When deciding on how to manage your blog, which comments to allow in as part of the ongoing debate on posts, it can get tricky at times – particularly when you have a commitment to give your readership the best discussions and most relevant inputs.
This gets even trickier when somebody attempts to troll (bad-mouth) your blog or attacks a particular blog post.
We’ve all been there – a part of having a well-read, fearless, upfront and sometimes contraversial blog, is that some will disagree with what’s said, and voice their opinions.
This is welcomed – as a well-balanced, thoughtful, well-reasoned argument which benefits the blog, gives the readership greater insight and understanding, and generates valuable online communication.
Unless your blog is the victim of a troller. A negative drain with nothing positive to add, and a huge conflict with your blog’s ethos.
I’ve been trolled before – on this blog, on Twitter, and on Facebook. I enjoy discussion, debate and dialogue as much as the next blogger – but what I absolutely won’t put up with is a troller trying to ruin an interesting, useful, and valid blog post.
I had a particularly unpleasant round of post comments around this blog post over the last three days from a troller – a cowardly, anonymous individual who used fake email addresses on each occasion and demonstrated he hadn’t actually engaged with the whole Kwik Fit issue, as clearly highlighted in the blog post itself.
Obviously, someone with an axe to grind – but no sharp blade on said axe, so to speak.
I entertained the first comment, as it provided potential to add to the Kwik Fit life-threatening debate further – even if it was poorly crafted, a bit aggressive, and slightly antagonistic. I can handle that, and the readership might have benefited too.
However, after a further round of abusive, aggressive, and highly personal (not to mention irrelevant) attempted comments from the fake- email-address-using troller, I had no choice but to delete and block the comments. They were, quite simply, offensive.
But, from every trial comes a lesson – and my top tips for handling trollers on your blog and when to delete them, go like this:
* Allow a bit of leeway, but when any boundary is stepped over, clamp down on them immediately and without hesitation.
* Remember it is your blog, and you have the right to monitor, edit and delete anything which doesn’t add value to readers.
* Do not sink to their level – leave them there and move on, maintaining your positive outlook and brilliant blogging.
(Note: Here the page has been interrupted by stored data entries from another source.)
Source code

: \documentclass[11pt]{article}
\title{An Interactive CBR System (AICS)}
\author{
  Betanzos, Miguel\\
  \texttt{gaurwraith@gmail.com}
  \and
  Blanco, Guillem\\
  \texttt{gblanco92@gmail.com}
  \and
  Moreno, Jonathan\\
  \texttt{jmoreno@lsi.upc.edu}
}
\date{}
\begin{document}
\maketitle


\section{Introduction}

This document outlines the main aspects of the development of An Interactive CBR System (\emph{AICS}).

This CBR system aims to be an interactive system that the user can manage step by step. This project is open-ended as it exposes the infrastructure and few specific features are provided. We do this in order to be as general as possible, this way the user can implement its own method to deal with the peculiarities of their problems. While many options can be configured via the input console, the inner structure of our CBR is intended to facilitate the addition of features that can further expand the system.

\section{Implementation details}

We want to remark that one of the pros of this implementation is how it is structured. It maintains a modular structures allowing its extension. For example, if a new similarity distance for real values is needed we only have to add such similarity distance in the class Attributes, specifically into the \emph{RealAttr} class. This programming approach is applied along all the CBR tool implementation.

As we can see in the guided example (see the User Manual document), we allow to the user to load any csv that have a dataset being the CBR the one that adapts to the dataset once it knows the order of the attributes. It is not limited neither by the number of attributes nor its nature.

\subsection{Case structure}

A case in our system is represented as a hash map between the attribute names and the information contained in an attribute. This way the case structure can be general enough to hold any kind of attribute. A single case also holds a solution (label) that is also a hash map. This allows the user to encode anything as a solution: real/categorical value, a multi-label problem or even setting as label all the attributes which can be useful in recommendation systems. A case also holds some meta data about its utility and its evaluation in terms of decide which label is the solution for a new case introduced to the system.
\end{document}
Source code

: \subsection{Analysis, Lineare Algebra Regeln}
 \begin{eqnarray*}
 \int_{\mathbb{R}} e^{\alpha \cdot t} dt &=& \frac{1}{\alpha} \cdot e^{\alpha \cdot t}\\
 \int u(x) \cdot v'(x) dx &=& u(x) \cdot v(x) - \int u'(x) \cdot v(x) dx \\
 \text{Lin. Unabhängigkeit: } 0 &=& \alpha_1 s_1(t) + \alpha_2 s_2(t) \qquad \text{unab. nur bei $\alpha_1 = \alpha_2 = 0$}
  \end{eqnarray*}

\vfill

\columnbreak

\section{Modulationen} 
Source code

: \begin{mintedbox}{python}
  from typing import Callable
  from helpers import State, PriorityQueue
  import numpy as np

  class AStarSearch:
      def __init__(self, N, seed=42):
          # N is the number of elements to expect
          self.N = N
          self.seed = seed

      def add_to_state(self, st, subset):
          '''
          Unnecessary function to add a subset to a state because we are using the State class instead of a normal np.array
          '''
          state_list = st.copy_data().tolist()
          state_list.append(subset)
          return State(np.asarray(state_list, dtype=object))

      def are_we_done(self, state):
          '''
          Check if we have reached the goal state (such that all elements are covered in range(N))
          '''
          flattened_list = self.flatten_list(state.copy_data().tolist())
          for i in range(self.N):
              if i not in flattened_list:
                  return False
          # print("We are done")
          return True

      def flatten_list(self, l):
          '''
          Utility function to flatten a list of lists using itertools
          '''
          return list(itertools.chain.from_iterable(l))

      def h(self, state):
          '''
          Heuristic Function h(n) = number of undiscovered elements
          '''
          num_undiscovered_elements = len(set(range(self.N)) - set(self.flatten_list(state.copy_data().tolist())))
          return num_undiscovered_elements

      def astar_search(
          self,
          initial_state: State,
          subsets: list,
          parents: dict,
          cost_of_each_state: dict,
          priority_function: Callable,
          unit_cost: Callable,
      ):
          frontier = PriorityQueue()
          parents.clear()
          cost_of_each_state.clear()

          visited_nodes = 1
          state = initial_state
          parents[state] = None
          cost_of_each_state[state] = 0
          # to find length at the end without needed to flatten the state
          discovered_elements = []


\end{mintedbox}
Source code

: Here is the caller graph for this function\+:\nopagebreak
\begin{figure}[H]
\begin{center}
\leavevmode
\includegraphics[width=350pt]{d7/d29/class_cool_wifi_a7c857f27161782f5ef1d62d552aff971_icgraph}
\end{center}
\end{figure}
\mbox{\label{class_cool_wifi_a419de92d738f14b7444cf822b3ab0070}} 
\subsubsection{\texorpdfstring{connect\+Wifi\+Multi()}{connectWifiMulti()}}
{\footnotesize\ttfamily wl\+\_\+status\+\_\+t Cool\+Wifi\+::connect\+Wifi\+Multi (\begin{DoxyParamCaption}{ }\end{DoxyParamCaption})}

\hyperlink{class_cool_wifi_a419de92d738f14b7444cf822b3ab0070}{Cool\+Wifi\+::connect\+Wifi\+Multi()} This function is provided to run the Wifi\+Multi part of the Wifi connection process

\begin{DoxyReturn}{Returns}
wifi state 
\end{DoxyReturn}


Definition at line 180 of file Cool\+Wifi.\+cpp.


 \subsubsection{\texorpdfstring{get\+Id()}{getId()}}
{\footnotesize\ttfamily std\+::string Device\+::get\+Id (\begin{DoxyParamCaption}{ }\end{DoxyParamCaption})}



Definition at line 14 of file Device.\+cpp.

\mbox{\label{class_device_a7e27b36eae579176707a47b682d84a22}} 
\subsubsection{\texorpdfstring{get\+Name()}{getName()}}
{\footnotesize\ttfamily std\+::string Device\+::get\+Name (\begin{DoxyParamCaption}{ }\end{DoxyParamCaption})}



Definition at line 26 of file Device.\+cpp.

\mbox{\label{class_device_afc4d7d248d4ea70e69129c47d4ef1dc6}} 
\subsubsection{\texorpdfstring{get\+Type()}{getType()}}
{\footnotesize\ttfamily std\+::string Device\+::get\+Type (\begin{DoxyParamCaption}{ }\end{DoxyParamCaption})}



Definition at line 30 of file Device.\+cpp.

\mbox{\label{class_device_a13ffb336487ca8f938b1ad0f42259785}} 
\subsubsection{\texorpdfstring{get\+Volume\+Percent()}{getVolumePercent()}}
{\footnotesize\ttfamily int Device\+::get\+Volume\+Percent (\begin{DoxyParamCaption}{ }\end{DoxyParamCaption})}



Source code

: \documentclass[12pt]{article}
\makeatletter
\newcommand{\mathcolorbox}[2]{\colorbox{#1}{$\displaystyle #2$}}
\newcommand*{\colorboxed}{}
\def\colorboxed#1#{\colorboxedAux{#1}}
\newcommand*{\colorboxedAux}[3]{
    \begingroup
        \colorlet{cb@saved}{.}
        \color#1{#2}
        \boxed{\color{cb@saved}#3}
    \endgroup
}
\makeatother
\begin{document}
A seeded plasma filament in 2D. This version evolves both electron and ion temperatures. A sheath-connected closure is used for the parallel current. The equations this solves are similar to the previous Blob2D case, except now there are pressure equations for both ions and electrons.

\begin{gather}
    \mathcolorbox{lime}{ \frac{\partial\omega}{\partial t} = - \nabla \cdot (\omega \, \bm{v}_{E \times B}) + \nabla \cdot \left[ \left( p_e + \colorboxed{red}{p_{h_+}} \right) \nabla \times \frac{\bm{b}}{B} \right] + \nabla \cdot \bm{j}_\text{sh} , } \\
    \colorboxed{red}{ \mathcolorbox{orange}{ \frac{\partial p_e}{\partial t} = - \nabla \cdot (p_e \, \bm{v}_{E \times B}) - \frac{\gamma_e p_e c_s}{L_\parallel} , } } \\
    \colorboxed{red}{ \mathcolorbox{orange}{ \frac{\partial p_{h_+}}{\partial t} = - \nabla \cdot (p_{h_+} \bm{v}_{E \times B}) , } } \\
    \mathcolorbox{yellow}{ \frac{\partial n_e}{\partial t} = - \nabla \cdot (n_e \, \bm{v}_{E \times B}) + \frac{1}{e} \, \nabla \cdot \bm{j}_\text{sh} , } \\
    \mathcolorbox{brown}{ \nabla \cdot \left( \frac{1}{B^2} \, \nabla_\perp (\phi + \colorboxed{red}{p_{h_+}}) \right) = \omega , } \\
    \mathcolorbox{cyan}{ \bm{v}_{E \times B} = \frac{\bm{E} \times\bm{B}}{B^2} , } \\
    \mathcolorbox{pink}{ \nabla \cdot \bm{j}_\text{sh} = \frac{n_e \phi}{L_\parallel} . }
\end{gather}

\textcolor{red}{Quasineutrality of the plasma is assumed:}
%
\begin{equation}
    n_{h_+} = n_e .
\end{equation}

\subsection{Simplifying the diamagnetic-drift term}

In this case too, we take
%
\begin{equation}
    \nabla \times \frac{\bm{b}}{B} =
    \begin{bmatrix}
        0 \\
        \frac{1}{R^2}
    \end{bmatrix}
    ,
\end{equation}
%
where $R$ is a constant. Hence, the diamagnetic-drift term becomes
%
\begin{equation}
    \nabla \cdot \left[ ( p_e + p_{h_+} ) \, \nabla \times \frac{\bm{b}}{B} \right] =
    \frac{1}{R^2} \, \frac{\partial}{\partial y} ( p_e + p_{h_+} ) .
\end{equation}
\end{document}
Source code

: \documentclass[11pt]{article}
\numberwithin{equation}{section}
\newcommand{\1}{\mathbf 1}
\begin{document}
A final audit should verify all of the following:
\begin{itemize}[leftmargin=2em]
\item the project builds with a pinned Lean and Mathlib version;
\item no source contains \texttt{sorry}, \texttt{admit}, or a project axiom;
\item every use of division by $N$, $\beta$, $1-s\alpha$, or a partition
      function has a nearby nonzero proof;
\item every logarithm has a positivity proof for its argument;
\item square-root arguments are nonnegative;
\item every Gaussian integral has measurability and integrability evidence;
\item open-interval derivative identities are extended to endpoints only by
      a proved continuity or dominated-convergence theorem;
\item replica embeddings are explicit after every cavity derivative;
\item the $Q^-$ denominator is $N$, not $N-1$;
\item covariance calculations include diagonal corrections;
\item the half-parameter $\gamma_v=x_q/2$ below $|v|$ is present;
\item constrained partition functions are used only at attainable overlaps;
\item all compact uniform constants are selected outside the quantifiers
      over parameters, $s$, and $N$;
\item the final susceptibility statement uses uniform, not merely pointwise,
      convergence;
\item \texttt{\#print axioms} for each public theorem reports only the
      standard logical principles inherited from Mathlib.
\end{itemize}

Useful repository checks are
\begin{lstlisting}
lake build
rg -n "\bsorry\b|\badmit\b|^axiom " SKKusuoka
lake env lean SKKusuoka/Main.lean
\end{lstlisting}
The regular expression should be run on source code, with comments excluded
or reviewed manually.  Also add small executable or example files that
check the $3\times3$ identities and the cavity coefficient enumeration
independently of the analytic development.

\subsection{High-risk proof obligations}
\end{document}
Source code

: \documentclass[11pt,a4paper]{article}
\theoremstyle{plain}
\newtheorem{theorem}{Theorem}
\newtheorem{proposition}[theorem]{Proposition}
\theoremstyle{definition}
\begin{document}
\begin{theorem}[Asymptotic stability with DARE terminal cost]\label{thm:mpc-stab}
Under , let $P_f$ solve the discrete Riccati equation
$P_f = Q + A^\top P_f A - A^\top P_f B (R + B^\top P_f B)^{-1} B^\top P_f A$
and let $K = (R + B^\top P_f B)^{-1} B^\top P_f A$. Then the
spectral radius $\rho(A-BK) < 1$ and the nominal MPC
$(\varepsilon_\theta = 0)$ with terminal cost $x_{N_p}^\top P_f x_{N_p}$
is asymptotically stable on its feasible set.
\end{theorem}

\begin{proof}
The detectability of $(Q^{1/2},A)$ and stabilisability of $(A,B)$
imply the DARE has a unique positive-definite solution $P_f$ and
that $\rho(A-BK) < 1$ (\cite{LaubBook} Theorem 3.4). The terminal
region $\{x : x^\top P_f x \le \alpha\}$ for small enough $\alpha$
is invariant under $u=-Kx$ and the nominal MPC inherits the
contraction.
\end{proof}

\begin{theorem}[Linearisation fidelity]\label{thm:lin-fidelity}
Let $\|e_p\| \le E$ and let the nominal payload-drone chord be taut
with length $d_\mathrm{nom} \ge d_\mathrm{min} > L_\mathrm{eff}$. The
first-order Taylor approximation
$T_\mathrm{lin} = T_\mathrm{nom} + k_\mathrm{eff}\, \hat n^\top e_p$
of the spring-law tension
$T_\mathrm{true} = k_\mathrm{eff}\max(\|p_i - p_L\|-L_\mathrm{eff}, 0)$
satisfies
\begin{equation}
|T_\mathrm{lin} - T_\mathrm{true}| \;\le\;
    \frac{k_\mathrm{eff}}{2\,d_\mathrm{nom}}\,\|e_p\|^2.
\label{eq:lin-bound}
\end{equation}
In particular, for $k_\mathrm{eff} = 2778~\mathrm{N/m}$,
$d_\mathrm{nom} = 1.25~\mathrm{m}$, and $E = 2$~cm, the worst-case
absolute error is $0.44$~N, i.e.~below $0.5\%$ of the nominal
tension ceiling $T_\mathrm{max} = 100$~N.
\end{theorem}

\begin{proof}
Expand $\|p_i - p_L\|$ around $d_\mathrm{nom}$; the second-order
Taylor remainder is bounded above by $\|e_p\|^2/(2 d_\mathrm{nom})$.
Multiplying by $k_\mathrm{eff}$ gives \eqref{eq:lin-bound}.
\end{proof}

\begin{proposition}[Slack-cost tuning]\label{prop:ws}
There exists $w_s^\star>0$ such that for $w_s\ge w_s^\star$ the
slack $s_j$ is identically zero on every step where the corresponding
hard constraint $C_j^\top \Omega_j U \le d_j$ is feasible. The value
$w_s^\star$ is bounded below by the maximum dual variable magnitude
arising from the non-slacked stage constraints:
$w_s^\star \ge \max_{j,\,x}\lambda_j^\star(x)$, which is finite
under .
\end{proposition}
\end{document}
So, to the individual calling himself Frederick@yahoo.co.uk – amongst many other fake email addresses, a bit of advice to you, too.
If you can be man enough to provide your real email address and actual name, and contribute something useful to the debate, you are most welcome to come on board and add some intelligent comment. As for the rest of it? Blocked.
Protect your blog, folks – it’s part of your online legacy. And that’s all about your unique, powerful, genuine and real voice.
Most importantly – protect your blog so your readers have a consistent, solid, engaging and useful space online to visit.